PROVIDED DATA below:

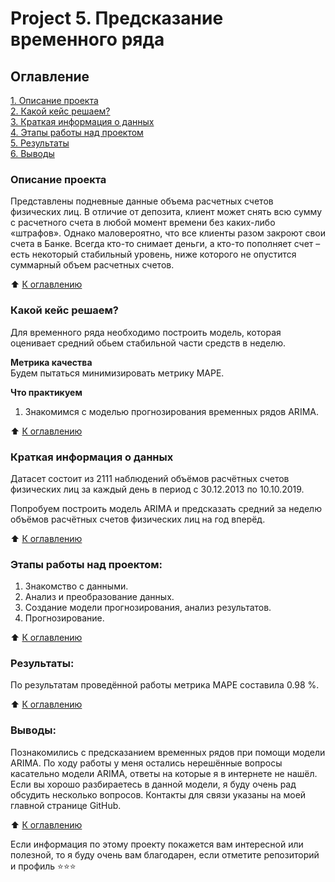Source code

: # Project 5. Предсказание временного ряда

## Оглавление  
[1. Описание проекта](https://github.com/alpisarev/sf_data_science/tree/main/project_5/#Описание-проекта)  
[2. Какой кейс решаем?](https://github.com/alpisarev/sf_data_science/tree/main/project_5/#Какой-кейс-решаем)  
[3. Краткая информация о данных](https://github.com/alpisarev/sf_data_science/tree/main/project_5/#Краткая-информация-о-данных)  
[4. Этапы работы над проектом](https://github.com/alpisarev/sf_data_science/tree/main/project_5/#Этапы-работы-над-проектом)  
[5. Результаты](https://github.com/alpisarev/sf_data_science/tree/main/project_5/#Результаты)    
[6. Выводы](https://github.com/alpisarev/sf_data_science/tree/main/project_5/#Выводы) 

### Описание проекта    
Представлены подневные данные объема расчетных счетов физических лиц. В отличие от депозита, клиент может снять всю сумму с расчетного счета в любой момент времени без каких-либо «штрафов». Однако маловероятно, что все клиенты разом закроют свои счета в Банке. Всегда кто-то снимает деньги, а кто-то пополняет счет – есть некоторый стабильный уровень, ниже которого не опустится суммарный объем расчетных счетов.

:arrow_up: [К оглавлению](https://github.com/alpisarev/sf_data_science/tree/main/project_5/#Оглавление)


### Какой кейс решаем?    
Для временного ряда необходимо построить модель, которая оценивает средний обьем стабильной части средств в неделю.

**Метрика качества**     
Будем пытаться минимизировать метрику MAPE.

**Что практикуем**     
1. Знакомимся с моделью прогнозирования временных рядов ARIMA.

:arrow_up: [К оглавлению](https://github.com/alpisarev/sf_data_science/tree/main/project_5/#Оглавление)


### Краткая информация о данных
Датасет состоит из 2111 наблюдений объёмов расчётных счетов физических лиц за каждый день в период с 30.12.2013 по 10.10.2019. 

Попробуем построить модель ARIMA и предсказать средний за неделю объёмов расчётных счетов физических лиц на год вперёд.
  
:arrow_up: [К оглавлению](https://github.com/alpisarev/sf_data_science/tree/main/project_5/#Оглавление)


### Этапы работы над проектом:  
1. Знакомство с данными.
2. Анализ и преобразование данных.
3. Создание модели прогнозирования, анализ результатов.
4. Прогнозирование.

:arrow_up: [К оглавлению](https://github.com/alpisarev/sf_data_science/tree/main/project_5/#Оглавление)


### Результаты:  
По результатам проведённой работы метрика MAPE составила 0.98 %.

:arrow_up: [К оглавлению](https://github.com/alpisarev/sf_data_science/tree/main/project_5/#Оглавление)


### Выводы:  
Познакомились с предсказанием временных рядов при помощи модели ARIMA. По ходу работы у меня остались нерешённые вопросы касательно модели ARIMA, ответы на которые я в интернете не нашёл. Если вы хорошо разбираетесь в данной модели, я буду очень рад обсудить несколько вопросов. Контакты для связи указаны на моей главной странице GitHub.

:arrow_up: [К оглавлению](https://github.com/alpisarev/sf_data_science/tree/main/project_5/#Оглавление)


Если информация по этому проекту покажется вам интересной или полезной, то я буду очень вам благодарен, если отметите репозиторий и профиль ⭐️⭐️⭐️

End of PROVIDED DATA.

PROBLEM STATEMENT: Omit the pictures, then set down all the remaining data exactly as given.

ANSWER FOR THIS EXERCISE:
Source code

: # Project 5. Предсказание временного ряда

## Оглавление  
[1. Описание проекта](https://github.com/alpisarev/sf_data_science/tree/main/project_5/#Описание-проекта)  
[2. Какой кейс решаем?](https://github.com/alpisarev/sf_data_science/tree/main/project_5/#Какой-кейс-решаем)  
[3. Краткая информация о данных](https://github.com/alpisarev/sf_data_science/tree/main/project_5/#Краткая-информация-о-данных)  
[4. Этапы работы над проектом](https://github.com/alpisarev/sf_data_science/tree/main/project_5/#Этапы-работы-над-проектом)  
[5. Результаты](https://github.com/alpisarev/sf_data_science/tree/main/project_5/#Результаты)    
[6. Выводы](https://github.com/alpisarev/sf_data_science/tree/main/project_5/#Выводы) 

### Описание проекта    
Представлены подневные данные объема расчетных счетов физических лиц. В отличие от депозита, клиент может снять всю сумму с расчетного счета в любой момент времени без каких-либо «штрафов». Однако маловероятно, что все клиенты разом закроют свои счета в Банке. Всегда кто-то снимает деньги, а кто-то пополняет счет – есть некоторый стабильный уровень, ниже которого не опустится суммарный объем расчетных счетов.

:arrow_up: [К оглавлению](https://github.com/alpisarev/sf_data_science/tree/main/project_5/#Оглавление)


### Какой кейс решаем?    
Для временного ряда необходимо построить модель, которая оценивает средний обьем стабильной части средств в неделю.

**Метрика качества**     
Будем пытаться минимизировать метрику MAPE.

**Что практикуем**     
1. Знакомимся с моделью прогнозирования временных рядов ARIMA.

:arrow_up: [К оглавлению](https://github.com/alpisarev/sf_data_science/tree/main/project_5/#Оглавление)


### Краткая информация о данных
Датасет состоит из 2111 наблюдений объёмов расчётных счетов физических лиц за каждый день в период с 30.12.2013 по 10.10.2019. 

Попробуем построить модель ARIMA и предсказать средний за неделю объёмов расчётных счетов физических лиц на год вперёд.
  
:arrow_up: [К оглавлению](https://github.com/alpisarev/sf_data_science/tree/main/project_5/#Оглавление)


### Этапы работы над проектом:  
1. Знакомство с данными.
2. Анализ и преобразование данных.
3. Создание модели прогнозирования, анализ результатов.
4. Прогнозирование.

:arrow_up: [К оглавлению](https://github.com/alpisarev/sf_data_science/tree/main/project_5/#Оглавление)


### Результаты:  
По результатам проведённой работы метрика MAPE составила 0.98 %.

:arrow_up: [К оглавлению](https://github.com/alpisarev/sf_data_science/tree/main/project_5/#Оглавление)


### Выводы:  
Познакомились с предсказанием временных рядов при помощи модели ARIMA. По ходу работы у меня остались нерешённые вопросы касательно модели ARIMA, ответы на которые я в интернете не нашёл. Если вы хорошо разбираетесь в данной модели, я буду очень рад обсудить несколько вопросов. Контакты для связи указаны на моей главной странице GitHub.

:arrow_up: [К оглавлению](https://github.com/alpisarev/sf_data_science/tree/main/project_5/#Оглавление)


Если информация по этому проекту покажется вам интересной или полезной, то я буду очень вам благодарен, если отметите репозиторий и профиль ⭐️⭐️⭐️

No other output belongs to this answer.